Pero lo importante llegó al final de la velada, cuando los marineros que hacían de sirvientes se llevaron todo, dejando únicamente las copas para beber de las botellas de Oporto que habían traído. Ante la mirada de sus oficiales, Eugenio se levantó, fue a su camarote y regresó con un plano enrollado en la mano. Lo desplegó ante todos, que miraban lo que había dibujado. 

-   Nuestro destino, señores -anunció Eugenio, señalando el mapa. 

-   Eso es Antigua -dijo el contramaestre, tras unos minutos de silencio. 

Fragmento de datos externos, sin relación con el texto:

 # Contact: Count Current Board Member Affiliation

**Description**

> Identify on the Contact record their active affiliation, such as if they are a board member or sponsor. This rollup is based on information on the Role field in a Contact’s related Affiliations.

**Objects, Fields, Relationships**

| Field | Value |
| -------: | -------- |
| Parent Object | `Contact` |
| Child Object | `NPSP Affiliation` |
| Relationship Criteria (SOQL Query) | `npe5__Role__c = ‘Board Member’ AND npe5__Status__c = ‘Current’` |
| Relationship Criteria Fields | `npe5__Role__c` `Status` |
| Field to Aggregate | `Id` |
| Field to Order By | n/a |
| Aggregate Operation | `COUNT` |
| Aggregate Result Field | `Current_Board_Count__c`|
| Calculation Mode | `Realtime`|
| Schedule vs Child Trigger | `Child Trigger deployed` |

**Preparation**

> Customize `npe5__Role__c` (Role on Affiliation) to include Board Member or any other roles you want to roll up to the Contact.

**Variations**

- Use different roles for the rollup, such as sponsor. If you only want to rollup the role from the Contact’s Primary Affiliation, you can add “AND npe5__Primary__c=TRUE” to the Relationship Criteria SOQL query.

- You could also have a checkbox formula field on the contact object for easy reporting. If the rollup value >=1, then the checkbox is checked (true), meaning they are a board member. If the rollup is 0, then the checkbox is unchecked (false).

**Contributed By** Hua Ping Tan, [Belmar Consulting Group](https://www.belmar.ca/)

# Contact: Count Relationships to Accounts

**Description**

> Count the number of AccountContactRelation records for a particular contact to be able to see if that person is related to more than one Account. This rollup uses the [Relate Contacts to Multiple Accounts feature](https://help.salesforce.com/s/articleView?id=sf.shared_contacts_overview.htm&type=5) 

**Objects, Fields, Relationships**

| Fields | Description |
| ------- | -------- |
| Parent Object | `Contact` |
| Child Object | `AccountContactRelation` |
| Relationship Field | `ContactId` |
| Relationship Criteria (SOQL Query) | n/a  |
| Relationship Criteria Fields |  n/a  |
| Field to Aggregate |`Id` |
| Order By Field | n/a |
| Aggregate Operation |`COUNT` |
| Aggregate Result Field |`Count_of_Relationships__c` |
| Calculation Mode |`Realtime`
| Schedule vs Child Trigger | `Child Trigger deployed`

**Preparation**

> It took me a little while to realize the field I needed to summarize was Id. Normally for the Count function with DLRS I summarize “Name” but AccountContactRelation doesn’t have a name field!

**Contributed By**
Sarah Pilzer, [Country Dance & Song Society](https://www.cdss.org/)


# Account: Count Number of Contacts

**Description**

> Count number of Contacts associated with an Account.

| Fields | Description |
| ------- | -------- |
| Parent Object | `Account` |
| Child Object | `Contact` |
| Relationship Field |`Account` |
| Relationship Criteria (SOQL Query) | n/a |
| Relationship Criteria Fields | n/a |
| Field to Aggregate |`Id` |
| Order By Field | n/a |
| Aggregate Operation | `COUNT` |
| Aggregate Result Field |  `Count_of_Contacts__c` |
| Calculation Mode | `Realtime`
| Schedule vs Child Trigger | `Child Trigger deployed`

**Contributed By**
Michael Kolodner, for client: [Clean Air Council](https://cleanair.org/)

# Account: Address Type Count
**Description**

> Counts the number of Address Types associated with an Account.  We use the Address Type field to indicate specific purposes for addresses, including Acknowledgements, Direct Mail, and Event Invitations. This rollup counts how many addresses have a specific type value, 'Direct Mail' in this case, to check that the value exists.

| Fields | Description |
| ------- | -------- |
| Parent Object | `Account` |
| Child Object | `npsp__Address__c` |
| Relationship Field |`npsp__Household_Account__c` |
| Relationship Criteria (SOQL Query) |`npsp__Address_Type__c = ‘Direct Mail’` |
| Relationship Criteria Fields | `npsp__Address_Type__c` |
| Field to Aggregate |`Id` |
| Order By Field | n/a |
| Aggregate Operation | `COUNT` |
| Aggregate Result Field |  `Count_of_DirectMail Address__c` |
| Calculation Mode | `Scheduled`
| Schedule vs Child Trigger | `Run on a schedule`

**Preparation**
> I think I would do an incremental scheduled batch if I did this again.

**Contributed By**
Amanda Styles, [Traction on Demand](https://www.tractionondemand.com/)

-   Muy bien, señor Alvarado -asintió Eugenio, dejándose caer en su silla-. ¿Ha estado alguna vez? 

-   Sí, capitán -aseguró Jose. 

-   ¿Y sería capaz de hacernos entrar en la bahía? -inquirió Eugenio, con una cara sonriente y afable, seguramente provocada por la ingesta de alcohol, aunque había sido uno de los que menos había bebido en esa cena. 

-   Con los ojos cerrados y bajo una lluvia de bala roja -el tono de Jose era inflexible, pero sin duda era una exageración. 

-   Bueno esperemos que como el Windsor, los ingleses crean que somos compatriotas -se burló Eugenio, que no entendía porque ninguno de los oficiales parecía reaccionar demasiado a la noticia-. De todas formas, el capitán Menendez y sus hombres nos quitaran de encima los cañones enemigos. Y dentro esperan jugosas presas, entre ellas dos galeones cargados hasta las cubiertas de riqueza, nuestra riqueza. 

-   Sí -gritó Álvaro, empezando hacer cálculos. 

-   Pero no vendamos la piel del oso antes de cazarlo -advirtió Eugenio-. Además lucharemos solos. La escuadra no viene con nosotros.

Ese dato es el que todos los oficiales esperaban. Si el comodoro no estaba cerca, lo que apresaran sería para ellos. Es verdad que el comodoro y el gobernador, al ser quien habían dado las órdenes se llevarían su trozo del pastel. Pero además sin más oficiales, los de la Sirena podían obtener ascensos si lo hacían bien y Eugenio les halagaba en su informe. Así que la alegría se contagió y la velada terminó con canciones.